## Your assignment
The lines to return are those below that contain the word "different".

· · · · ·

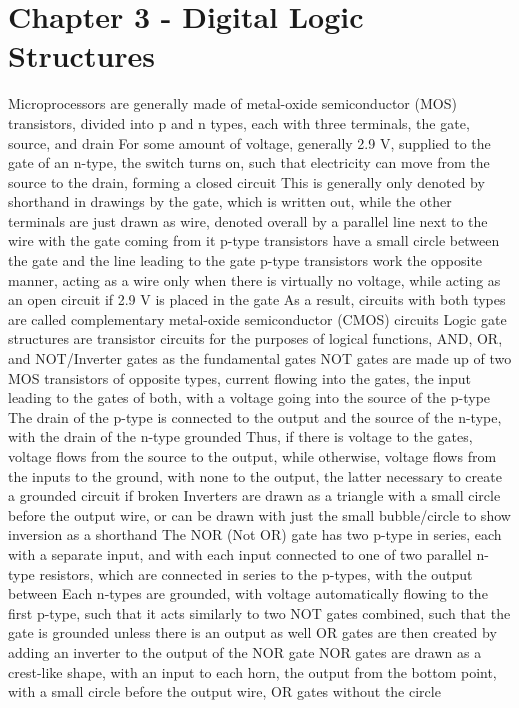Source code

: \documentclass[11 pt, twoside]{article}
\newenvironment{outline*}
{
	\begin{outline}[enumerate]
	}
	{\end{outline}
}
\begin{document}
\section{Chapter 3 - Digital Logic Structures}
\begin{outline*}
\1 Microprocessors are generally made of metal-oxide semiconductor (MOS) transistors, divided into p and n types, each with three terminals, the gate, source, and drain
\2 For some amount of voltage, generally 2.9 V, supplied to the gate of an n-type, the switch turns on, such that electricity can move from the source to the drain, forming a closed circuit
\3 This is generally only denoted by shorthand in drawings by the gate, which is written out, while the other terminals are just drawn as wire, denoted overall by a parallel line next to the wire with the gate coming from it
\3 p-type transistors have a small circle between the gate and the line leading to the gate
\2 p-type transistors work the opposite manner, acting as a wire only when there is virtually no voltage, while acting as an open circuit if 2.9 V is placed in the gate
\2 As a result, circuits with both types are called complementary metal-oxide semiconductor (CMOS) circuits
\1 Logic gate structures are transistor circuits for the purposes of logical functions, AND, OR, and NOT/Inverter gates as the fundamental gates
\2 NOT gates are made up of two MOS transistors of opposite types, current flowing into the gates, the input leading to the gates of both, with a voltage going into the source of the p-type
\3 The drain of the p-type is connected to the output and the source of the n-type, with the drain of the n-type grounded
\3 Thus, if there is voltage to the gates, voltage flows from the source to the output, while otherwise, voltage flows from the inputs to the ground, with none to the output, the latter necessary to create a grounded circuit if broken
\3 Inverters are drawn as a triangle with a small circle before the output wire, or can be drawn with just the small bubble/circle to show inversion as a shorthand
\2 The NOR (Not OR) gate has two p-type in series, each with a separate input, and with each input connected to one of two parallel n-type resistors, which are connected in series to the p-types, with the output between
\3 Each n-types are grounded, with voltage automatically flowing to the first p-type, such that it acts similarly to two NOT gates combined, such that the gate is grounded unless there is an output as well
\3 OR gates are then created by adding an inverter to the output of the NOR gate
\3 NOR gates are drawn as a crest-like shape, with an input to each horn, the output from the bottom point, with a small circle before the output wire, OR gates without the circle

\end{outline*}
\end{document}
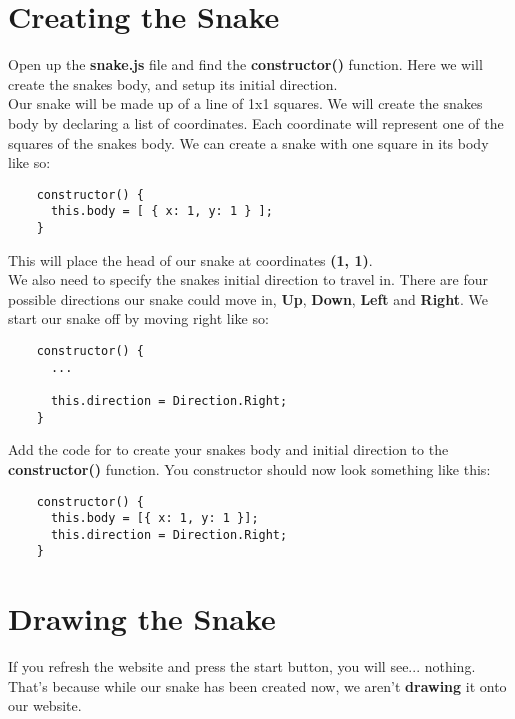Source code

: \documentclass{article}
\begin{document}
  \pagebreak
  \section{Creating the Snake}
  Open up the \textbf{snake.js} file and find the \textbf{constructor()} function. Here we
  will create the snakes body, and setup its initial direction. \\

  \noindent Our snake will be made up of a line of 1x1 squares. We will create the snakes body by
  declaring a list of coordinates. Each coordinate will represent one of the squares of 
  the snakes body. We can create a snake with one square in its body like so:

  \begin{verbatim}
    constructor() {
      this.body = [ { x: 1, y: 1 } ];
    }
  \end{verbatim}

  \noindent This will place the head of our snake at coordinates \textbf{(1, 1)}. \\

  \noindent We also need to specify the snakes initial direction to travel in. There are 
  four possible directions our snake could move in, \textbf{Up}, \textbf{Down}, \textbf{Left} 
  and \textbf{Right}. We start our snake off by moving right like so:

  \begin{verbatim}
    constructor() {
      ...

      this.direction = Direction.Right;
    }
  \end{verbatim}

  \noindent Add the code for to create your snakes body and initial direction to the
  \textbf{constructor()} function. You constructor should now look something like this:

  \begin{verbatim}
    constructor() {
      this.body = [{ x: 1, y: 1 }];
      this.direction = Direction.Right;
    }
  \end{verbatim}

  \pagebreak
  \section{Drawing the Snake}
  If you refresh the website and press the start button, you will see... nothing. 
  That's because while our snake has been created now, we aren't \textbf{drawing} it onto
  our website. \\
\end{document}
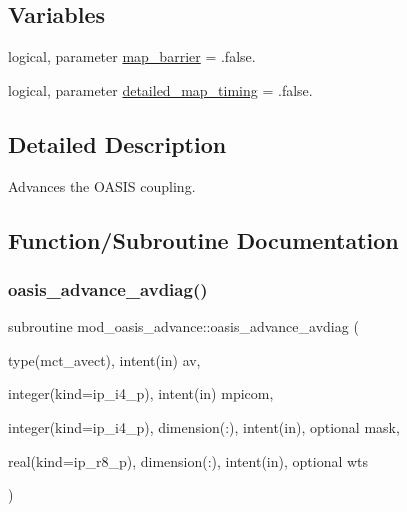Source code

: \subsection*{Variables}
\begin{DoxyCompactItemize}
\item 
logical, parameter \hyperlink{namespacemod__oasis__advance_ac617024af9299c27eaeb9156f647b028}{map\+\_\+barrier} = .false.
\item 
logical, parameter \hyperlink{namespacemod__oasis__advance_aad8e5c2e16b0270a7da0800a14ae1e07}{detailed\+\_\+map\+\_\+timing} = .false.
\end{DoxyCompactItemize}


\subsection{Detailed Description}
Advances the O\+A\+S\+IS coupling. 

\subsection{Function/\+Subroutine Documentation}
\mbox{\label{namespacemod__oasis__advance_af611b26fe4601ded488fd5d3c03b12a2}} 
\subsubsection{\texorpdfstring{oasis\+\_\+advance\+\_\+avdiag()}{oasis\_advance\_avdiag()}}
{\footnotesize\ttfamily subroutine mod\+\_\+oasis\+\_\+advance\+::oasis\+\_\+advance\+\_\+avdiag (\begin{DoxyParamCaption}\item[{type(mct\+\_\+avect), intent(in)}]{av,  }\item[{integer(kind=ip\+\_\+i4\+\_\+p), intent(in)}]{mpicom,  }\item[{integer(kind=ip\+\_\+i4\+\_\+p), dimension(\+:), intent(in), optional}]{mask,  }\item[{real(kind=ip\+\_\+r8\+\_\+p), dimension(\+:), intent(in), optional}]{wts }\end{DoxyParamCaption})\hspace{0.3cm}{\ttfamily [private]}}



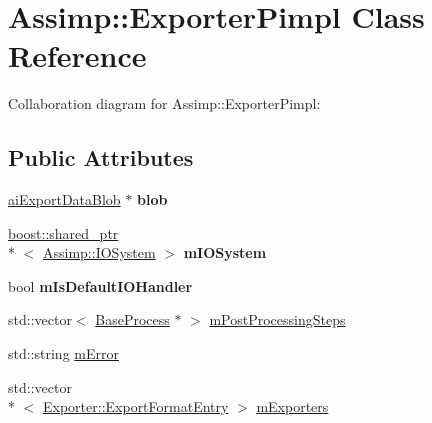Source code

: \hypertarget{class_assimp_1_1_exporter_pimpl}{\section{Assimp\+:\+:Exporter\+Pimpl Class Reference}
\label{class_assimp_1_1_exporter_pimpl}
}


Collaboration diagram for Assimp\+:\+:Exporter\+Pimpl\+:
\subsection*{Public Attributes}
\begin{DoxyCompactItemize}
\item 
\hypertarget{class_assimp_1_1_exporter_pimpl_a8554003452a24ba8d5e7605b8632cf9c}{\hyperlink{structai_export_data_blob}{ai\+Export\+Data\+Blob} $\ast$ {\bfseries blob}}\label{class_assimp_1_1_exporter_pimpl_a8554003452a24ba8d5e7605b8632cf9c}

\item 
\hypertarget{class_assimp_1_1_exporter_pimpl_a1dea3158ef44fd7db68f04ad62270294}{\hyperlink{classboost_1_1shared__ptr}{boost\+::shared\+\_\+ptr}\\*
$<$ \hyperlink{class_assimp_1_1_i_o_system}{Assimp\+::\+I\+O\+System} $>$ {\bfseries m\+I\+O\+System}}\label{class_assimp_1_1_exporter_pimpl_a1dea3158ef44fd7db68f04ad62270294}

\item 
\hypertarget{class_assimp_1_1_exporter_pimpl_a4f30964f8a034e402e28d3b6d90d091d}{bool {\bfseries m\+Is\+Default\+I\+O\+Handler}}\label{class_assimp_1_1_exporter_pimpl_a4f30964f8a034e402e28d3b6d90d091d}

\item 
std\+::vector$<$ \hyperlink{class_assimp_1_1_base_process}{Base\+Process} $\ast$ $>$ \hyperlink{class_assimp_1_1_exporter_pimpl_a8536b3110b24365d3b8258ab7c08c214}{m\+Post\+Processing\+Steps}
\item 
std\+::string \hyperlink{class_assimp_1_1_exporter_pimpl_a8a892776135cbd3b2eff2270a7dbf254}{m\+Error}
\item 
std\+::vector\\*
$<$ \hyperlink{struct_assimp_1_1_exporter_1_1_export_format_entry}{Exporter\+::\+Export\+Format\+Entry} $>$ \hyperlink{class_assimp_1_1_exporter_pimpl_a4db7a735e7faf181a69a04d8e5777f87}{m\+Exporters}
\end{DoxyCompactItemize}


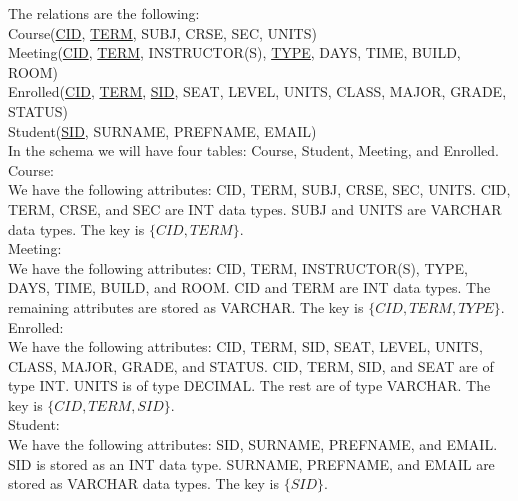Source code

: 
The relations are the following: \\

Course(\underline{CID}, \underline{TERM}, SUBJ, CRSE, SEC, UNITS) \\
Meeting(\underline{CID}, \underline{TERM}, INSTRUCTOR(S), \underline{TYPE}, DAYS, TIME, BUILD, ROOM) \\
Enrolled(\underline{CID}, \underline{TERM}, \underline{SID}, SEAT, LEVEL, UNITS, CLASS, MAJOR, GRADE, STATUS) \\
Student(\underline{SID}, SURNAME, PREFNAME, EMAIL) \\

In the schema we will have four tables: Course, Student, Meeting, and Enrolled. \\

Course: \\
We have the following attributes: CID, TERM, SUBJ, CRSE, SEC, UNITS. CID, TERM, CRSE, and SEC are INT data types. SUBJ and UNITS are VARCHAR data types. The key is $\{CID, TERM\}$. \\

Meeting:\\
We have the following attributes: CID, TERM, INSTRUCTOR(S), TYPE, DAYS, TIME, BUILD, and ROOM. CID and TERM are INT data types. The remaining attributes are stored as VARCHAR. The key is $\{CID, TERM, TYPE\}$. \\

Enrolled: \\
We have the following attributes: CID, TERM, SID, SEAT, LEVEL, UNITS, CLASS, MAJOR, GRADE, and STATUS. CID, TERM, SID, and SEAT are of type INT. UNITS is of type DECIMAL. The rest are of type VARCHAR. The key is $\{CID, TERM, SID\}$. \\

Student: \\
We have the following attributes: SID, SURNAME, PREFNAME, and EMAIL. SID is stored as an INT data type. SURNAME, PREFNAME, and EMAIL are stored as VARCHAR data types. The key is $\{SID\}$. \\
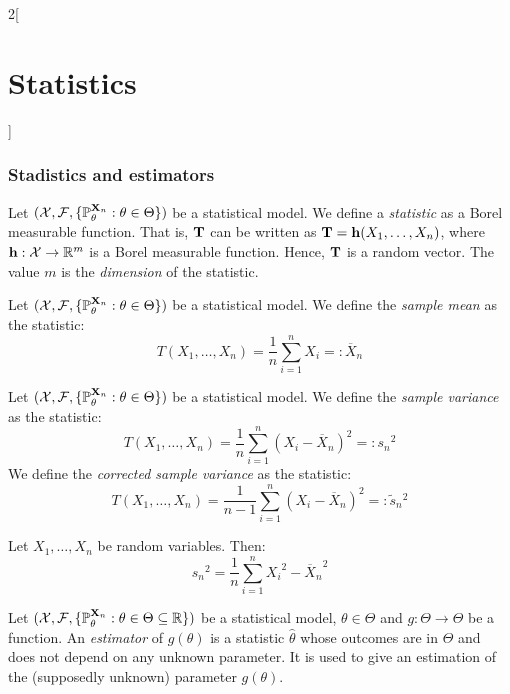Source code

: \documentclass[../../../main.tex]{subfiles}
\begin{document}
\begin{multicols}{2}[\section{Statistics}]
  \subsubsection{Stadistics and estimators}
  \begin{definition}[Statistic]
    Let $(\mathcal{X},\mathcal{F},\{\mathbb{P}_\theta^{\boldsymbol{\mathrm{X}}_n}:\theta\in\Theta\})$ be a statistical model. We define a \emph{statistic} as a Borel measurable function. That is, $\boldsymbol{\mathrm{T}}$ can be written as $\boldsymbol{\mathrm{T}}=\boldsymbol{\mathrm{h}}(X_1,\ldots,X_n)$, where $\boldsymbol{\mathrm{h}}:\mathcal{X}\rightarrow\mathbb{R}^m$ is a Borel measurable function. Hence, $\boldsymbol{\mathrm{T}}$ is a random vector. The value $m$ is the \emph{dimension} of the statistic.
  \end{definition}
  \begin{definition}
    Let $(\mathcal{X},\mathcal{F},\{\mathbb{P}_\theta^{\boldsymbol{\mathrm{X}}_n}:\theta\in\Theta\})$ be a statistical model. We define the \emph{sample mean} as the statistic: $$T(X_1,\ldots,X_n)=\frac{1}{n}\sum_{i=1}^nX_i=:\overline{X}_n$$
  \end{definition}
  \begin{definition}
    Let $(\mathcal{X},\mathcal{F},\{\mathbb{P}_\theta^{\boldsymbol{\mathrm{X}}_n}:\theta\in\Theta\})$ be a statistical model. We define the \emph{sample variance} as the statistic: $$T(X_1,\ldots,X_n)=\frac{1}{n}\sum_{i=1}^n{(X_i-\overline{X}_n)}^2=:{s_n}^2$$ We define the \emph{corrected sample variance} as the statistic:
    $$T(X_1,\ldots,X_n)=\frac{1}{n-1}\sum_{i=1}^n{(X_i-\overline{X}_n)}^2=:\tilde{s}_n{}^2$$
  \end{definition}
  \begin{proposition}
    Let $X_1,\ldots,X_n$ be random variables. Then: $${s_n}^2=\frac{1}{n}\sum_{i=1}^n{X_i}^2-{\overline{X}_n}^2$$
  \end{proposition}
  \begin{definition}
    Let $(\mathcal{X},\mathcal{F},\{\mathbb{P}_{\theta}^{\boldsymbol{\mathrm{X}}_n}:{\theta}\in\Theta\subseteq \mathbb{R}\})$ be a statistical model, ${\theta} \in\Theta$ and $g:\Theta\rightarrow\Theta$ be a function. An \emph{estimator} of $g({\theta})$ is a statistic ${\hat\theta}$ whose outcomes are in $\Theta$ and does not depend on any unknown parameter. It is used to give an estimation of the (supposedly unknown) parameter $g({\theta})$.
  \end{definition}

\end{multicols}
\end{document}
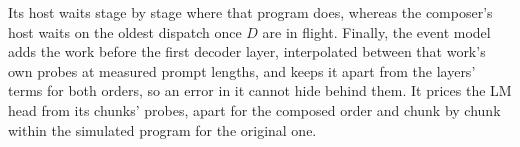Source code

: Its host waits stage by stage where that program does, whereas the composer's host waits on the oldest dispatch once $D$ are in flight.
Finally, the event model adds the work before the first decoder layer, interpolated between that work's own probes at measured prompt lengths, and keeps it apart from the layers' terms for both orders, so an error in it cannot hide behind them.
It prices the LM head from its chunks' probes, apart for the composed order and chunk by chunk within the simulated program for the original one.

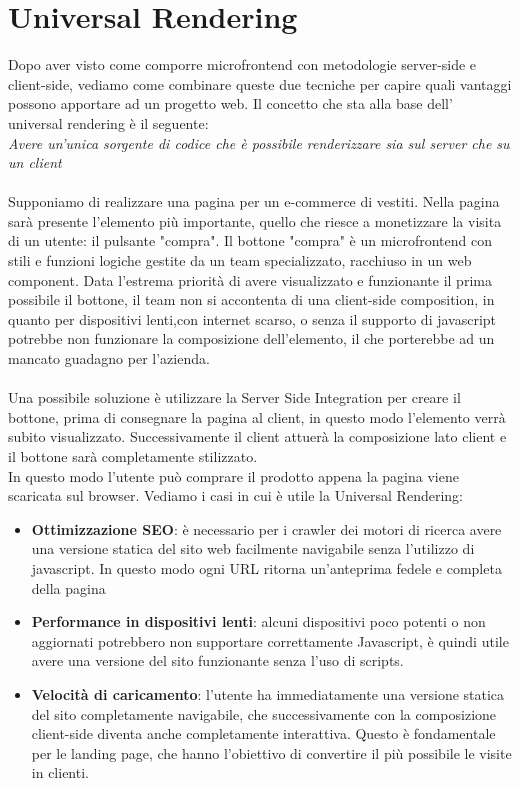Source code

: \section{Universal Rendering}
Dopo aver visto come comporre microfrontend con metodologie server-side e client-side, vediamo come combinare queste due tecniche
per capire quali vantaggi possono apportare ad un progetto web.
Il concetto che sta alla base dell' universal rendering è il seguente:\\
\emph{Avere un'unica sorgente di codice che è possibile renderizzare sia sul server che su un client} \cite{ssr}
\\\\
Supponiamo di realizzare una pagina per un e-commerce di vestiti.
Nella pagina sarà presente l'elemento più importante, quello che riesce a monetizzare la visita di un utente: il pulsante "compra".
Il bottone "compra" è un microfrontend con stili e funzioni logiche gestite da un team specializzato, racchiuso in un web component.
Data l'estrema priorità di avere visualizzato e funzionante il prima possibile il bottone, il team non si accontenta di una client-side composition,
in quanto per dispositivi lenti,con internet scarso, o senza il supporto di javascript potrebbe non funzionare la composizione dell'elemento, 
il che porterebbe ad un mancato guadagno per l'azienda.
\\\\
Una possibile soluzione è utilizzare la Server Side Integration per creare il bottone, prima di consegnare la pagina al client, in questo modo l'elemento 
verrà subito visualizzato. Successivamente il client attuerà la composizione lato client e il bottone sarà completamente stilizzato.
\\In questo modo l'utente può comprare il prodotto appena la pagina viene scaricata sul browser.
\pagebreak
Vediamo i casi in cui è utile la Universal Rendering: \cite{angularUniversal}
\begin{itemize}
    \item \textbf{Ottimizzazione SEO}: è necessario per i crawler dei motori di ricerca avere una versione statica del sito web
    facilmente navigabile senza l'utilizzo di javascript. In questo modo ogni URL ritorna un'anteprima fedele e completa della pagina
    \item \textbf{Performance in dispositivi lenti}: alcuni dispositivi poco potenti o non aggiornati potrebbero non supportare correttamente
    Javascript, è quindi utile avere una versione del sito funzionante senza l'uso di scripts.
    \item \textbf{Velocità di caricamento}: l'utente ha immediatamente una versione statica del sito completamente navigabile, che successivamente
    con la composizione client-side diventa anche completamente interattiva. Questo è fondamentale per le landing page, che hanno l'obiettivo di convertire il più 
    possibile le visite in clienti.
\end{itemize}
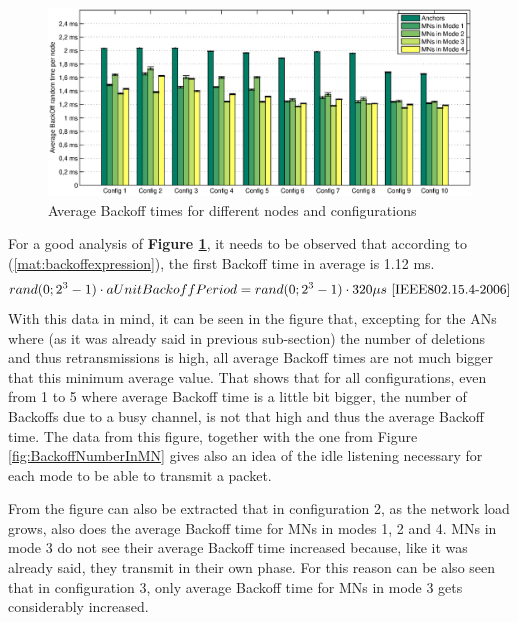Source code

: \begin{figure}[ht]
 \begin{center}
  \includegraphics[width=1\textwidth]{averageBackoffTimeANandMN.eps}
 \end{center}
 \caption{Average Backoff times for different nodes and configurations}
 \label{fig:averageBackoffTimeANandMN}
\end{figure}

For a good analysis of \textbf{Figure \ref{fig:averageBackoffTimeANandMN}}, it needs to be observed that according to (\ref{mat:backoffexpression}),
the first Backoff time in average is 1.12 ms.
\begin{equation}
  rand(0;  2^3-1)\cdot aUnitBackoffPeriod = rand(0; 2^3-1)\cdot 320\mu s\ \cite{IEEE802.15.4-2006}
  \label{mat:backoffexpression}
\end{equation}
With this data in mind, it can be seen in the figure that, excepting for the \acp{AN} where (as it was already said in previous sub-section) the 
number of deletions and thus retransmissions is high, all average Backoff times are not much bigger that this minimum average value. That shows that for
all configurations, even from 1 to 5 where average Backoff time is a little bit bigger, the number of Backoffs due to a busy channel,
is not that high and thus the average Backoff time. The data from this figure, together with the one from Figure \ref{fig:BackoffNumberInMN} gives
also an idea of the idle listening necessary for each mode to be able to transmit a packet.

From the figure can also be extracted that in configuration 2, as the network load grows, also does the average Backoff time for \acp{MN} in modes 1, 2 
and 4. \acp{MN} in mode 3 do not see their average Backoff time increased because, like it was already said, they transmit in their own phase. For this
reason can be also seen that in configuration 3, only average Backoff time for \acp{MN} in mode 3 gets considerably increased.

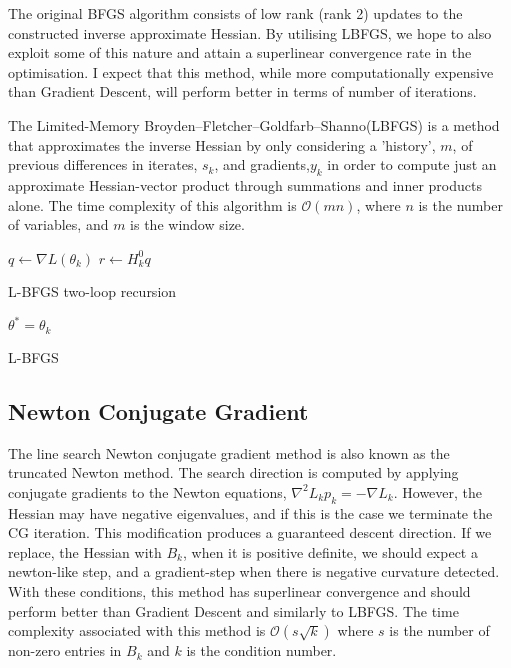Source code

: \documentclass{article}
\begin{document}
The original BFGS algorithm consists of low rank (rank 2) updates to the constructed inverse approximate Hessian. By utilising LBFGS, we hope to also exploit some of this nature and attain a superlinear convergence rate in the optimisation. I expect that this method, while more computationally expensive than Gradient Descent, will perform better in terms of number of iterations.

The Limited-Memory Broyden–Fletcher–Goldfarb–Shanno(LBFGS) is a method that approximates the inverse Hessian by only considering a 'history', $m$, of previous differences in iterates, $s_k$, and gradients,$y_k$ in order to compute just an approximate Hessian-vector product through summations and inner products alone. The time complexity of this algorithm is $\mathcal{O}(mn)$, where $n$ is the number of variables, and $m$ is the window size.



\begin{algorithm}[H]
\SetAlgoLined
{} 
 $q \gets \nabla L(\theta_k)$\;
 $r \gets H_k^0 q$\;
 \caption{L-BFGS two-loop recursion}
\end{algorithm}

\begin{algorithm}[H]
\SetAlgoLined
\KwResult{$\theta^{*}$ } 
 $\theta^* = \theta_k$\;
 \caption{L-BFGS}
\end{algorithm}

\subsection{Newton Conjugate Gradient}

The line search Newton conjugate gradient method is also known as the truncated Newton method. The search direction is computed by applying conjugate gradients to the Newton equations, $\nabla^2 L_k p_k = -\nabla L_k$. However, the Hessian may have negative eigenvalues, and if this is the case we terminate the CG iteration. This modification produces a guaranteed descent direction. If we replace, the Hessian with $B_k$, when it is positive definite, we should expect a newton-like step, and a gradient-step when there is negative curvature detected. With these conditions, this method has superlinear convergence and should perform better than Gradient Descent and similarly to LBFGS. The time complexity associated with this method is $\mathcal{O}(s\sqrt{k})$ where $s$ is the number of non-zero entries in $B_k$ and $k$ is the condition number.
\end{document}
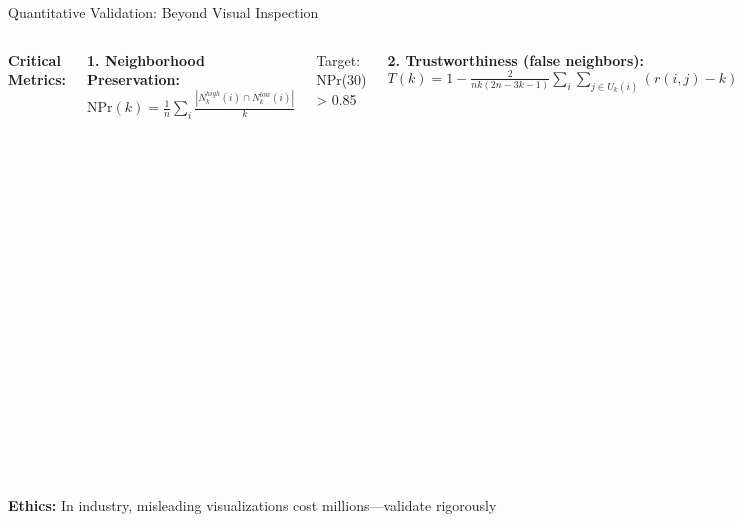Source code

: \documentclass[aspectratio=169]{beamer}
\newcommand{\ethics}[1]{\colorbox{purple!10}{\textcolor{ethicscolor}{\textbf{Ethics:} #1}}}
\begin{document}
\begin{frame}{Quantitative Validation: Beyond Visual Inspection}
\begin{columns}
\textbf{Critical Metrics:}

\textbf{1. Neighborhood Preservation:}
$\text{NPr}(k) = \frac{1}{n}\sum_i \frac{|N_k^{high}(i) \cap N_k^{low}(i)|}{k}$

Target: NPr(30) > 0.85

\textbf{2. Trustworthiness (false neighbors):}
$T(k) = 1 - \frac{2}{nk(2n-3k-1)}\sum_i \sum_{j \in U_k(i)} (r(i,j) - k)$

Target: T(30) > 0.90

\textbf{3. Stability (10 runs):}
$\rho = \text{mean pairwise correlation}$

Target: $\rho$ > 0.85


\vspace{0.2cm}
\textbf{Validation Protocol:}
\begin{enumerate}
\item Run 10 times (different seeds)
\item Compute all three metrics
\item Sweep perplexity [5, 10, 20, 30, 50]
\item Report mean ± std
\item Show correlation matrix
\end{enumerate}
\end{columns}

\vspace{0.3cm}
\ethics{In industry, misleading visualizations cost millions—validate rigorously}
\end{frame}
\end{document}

· · · · ·

## Solution for this problem
 \caption{Average Backoff times for different nodes and configurations}
\item Run 10 times (different seeds)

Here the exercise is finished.